Tiger Woods golf ACL knee

TIGER WOODS holds onto his knee as he comes out of a bunker during the third round of the US Open championship.
AP Photo/Charlie Riedel, File

Tiger Woods revealed last week that he'd been playing golf on a bum left knee for nearly a year. And he hadn't been doing badly: Recently, he finished second at the Master's and won the U.S. Open after forcing a playoff last week.

We'll never know if perfect knee health would have meant another green jacket. What we do know is that he winced in pain after every shot and caused more damage to his knee.

Woods had torn the anterior cruciate ligament (ACL) in his left knee about 10 months ago. One of four rubber band–like ligaments that connects the thigh bone (femur) to the tibia (the bone that makes up your shin) the ACL is the primary stabilizer of the knee. It extends from the back of the femur to the front of the tibia and basically keeps the lower bone from rotating all the way around when you pivot on your foot, allowing you to make sharp turns.

Such tears are a common injury in basketball, soccer, football and skiing, in which cutting, turning and pivoting are important parts of the game. For a college basketball player an ACL tear is a season-ending injury. People who injure the ligament typically hear a pop as it ruptures and the joint seems to give out.

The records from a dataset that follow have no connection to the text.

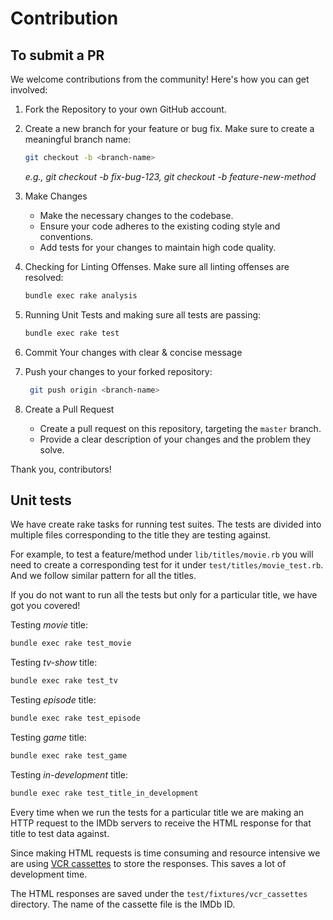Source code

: # Contribution

## To submit a PR

We welcome contributions from the community! Here's how you can get involved:

1. Fork the Repository to your own GitHub account.

2. Create a new branch for your feature or bug fix. Make sure to create a meaningful branch name:

   ```bash
   git checkout -b <branch-name>
   ```

   _e.g., git checkout -b fix-bug-123, git checkout -b feature-new-method_

3. Make Changes

   - Make the necessary changes to the codebase.
   - Ensure your code adheres to the existing coding style and conventions.
   - Add tests for your changes to maintain high code quality.

4. Checking for Linting Offenses. Make sure all linting offenses are resolved:

   ```bash
   bundle exec rake analysis
   ```

5. Running Unit Tests and making sure all tests are passing:

   ```bash
   bundle exec rake test
   ```

6. Commit Your changes with clear & concise message

7. Push your changes to your forked repository:

   ```bash
    git push origin <branch-name>
   ```

8. Create a Pull Request

   - Create a pull request on this repository, targeting the `master` branch.
   - Provide a clear description of your changes and the problem they solve.

Thank you, contributors!

## Unit tests

We have create rake tasks for running test suites. The tests are divided into multiple files corresponding to the title they are testing against.

For example, to test a feature/method under `lib/titles/movie.rb` you will need to create a corresponding test for it under `test/titles/movie_test.rb`. And we follow similar pattern for all the titles.

If you do not want to run all the tests but only for a particular title, we have got you covered!

Testing _movie_ title:

```bash
bundle exec rake test_movie
```

Testing _tv-show_ title:

```bash
bundle exec rake test_tv
```

Testing _episode_ title:

```bash
bundle exec rake test_episode
```

Testing _game_ title:

```bash
bundle exec rake test_game
```

Testing _in-development_ title:

```bash
bundle exec rake test_title_in_development
```

Every time when we run the tests for a particular title we are making an HTTP request to the IMDb servers to receive the HTML response for that title to test data against.

Since making HTML requests is time consuming and resource intensive we are using [VCR cassettes](https://github.com/vcr/vcr) to store the responses. This saves a lot of development time.

The HTML responses are saved under the `test/fixtures/vcr_cassettes` directory. The name of the cassette file is the IMDb ID.
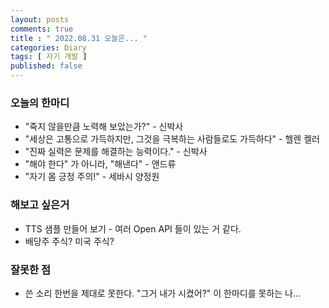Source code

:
 ```yaml
---
layout: posts
comments: true
title : " 2022.08.31 오늘은... "
categories: Diary
tags: [ 자기 개발 ]
published: false
---
```


### 오늘의 한마디
- "죽지 않을만큼 노력해 보았는가?" - 신박사
- "세상은 고통으로 가득하지만, 그것을 극복하는 사람들로도 가득하다" - 헬렌 켈러
- "진짜 실력은 문제를 해결하는 능력이다." - 신박사
- "해야 한다" 가 아니라, "해낸다" - 앤드류
- "자기 몸 긍정 주의!" - 세바시 양정원

### 해보고 싶은거
- TTS 샘플 만들어 보기 - 여러 Open API 들이 있는 거 같다.
- 배당주 주식? 미국 주식?

### 잘못한 점
- 쓴 소리 한번을 제대로 못한다. "그거 내가 시켰어?" 이 한마디를 못하는 나...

It's exceedingly rare for anyone to tear an ACL playing golf, and in fact Woods says he did it while running. Not only are ACL tears rare in golfers, but for a typical golfer, the injury won't keep you from playing.

So why did Woods decide to have his injury repaired, meaning he would need to miss so much golf?

It's probably because in Woods's case, his whole golf swing is all about rotation. He gets much more hip and lower-back rotation than any other golfer I have seen. The ACL is the only thing holding that rotation back, so his knee is under more pressure than the average golfer's. That means more pressure on the cartilage (the whitish tissue found at joints between bones) in his knee.

Without the ACL preventing it, repeated stress can soften and weaken the cartilage, which can break off. That's probably what happened in Woods's knee, and it squares with the fact that he had surgery in April to remove broken cartilage in that joint. The reason he didn't have the ACL repair done at that time, according to a statement by Woods, was that he wanted to play in June at the U.S. Open at the Torrey Pines Golf Course outside San Diego near where he grew up. Recovering from the cartilage surgery was only supposed to take several weeks, whereas the ACL surgery would have put him out through October or so.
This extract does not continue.